Transformers also implement a mechanism called self-attention, which computes relationships between words in a sentence. This provides the means to identify words in the sentence that are semantically related. For example, a pronoun is highly related to the noun or noun phrase it refers to and would have a high relationship weight.

Moreover, transformers include encoders and decoders. Self-attention focuses on other words in a sentence as it encodes words. In the decoder, self-attention focuses more on the most important related word as it decodes.

Another significant advance comes from how transformers encode information about the position of words in sentences, which is important to understanding the syntactic structure of the sentence. The problem of the static, single representation of a word was addressed with the introduction of contextualized word representations.

In the past, it was common to craft a language model for every processing task. But transformers have led to the creation of models that can be applied to multiple tasks. These are known as pre-trained models, which capture knowledge of language processing in a network that can then be easily adapted to a variety of tasks.

For example, an additional layer could be added to a pre-trained model to implement a document classifier. The augmented network could then be trained using supervised learning techniques to learn document categories without having to learn a language model.

The end result is that in just a few short years, transformers have massively improved an AI’s ability to understand language and greatly expanded the number of applications that can leverage NLP.

GPT-3 & the future of NLP

Natural language has evolved from building an abstract model of grammar to building deep neural networks that learn from data. The success of transformers is built on the combination of advances in computing and improvements in theory and algorithm design, enabling them to solve problems around context and the relationship between words that is essential to modeling understanding.

That modeling is not just evolving, but accelerating through these new techniques. In just a few years, OpenAI’s GPT has gone through three iterations, with the latest, GPT-3, having 175 billion machine learning parameters. The GPT-3 language model now generates the most human-like natural language to date.

For example, The Guardian recently used GPT-3 to write an op-ed piece to persuade humans that AI is not an existential threat.
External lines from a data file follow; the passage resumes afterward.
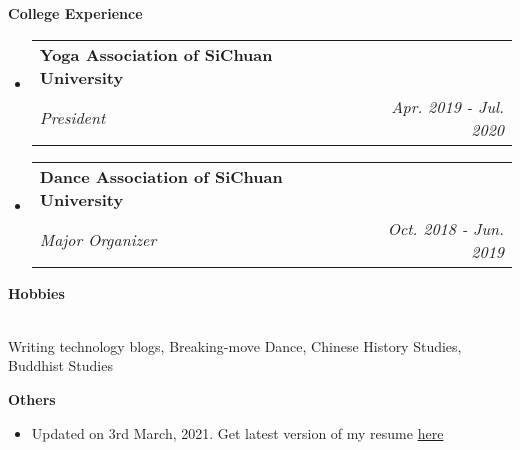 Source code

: \documentclass[letterpaper,11pt]{article}
\makeatletter
\newcommand{\resheading}[1]{{\large \colorbox{mygrey}{\begin{minipage}{\textwidth}{\textbf{#1 \vphantom{p\^{E}}}}\end{minipage}}}}
\newcommand{\ressubheading}[4]{
\begin{tabular*}{7.0in}{l@{\extracolsep{\fill}}r}
		\textbf{#1} & #2 \\
		\textit{#3} & \textit{#4} \\
\end{tabular*}\vspace{-6pt}}
\makeatother
\begin{document}
\resheading{College Experience}
\begin{itemize}
\item
	\ressubheading{Yoga Association of SiChuan University}{}{President}{Apr. 2019 - Jul. 2020}
\item
	\ressubheading{Dance Association of SiChuan University}{}{Major Organizer}{Oct. 2018 - Jun. 2019}
\end{itemize}


\resheading{Hobbies}
\\[9pt]
Writing technology blogs, \quad Breaking-move Dance, \quad Chinese History Studies, \quad Buddhist Studies
\\[12pt]

\resheading{Others}
\begin{itemize}
    \item Updated on 3rd March, 2021. Get latest version of my resume \href{https://github.com/Dynmi/Dynmi.github.io/blob/master/resume_wanghan_EN.pdf}{here} 
\end{itemize}
\end{document}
In benchmark tests of language translation, GPT-3 achieved state of the art performance in both English-to-German and English-to-French translation.

Where does natural language processing go from here? GPT-3 and its successors will significantly change user interfaces, business intelligence, and language translation.

The next-generation model, GPT-4 will likely have trillions of parameters that go beyond just language processing to tasks that require other forms of intelligence, such as vision. For example, GPT-4 may combine language with video processing. Transformers have enabled the most effective artificial implementation of Chomsky’s language organ.

Transformer technology will be the basis for conversational interfaces. Certainly keyboards and pointing devices will continue to be the dominant way of interacting with machines for some time but developers will now have the option of creating conversational interfaces. This will be particularly useful in emerging applications, such as the use of robotics in elder care.

Business intelligence and analytics have been largely constrained to working with numeric data. The ability to analyze large volumes of text will accelerate research, particularly in biomedical research, which has tens of millions of scientific publications widely available. Automated translation will also significantly reduce the cost of conducting business in different languages.

Advances in NLP theory are not enough though, as the size of models needed to model human languages are so large they can only be built using large volumes of computing resources and extensive corpora of written language. Looking ahead, the scalability of transformers will enable larger and more expansive models that go beyond just language processing to integrate multiple forms of intelligence in a single model.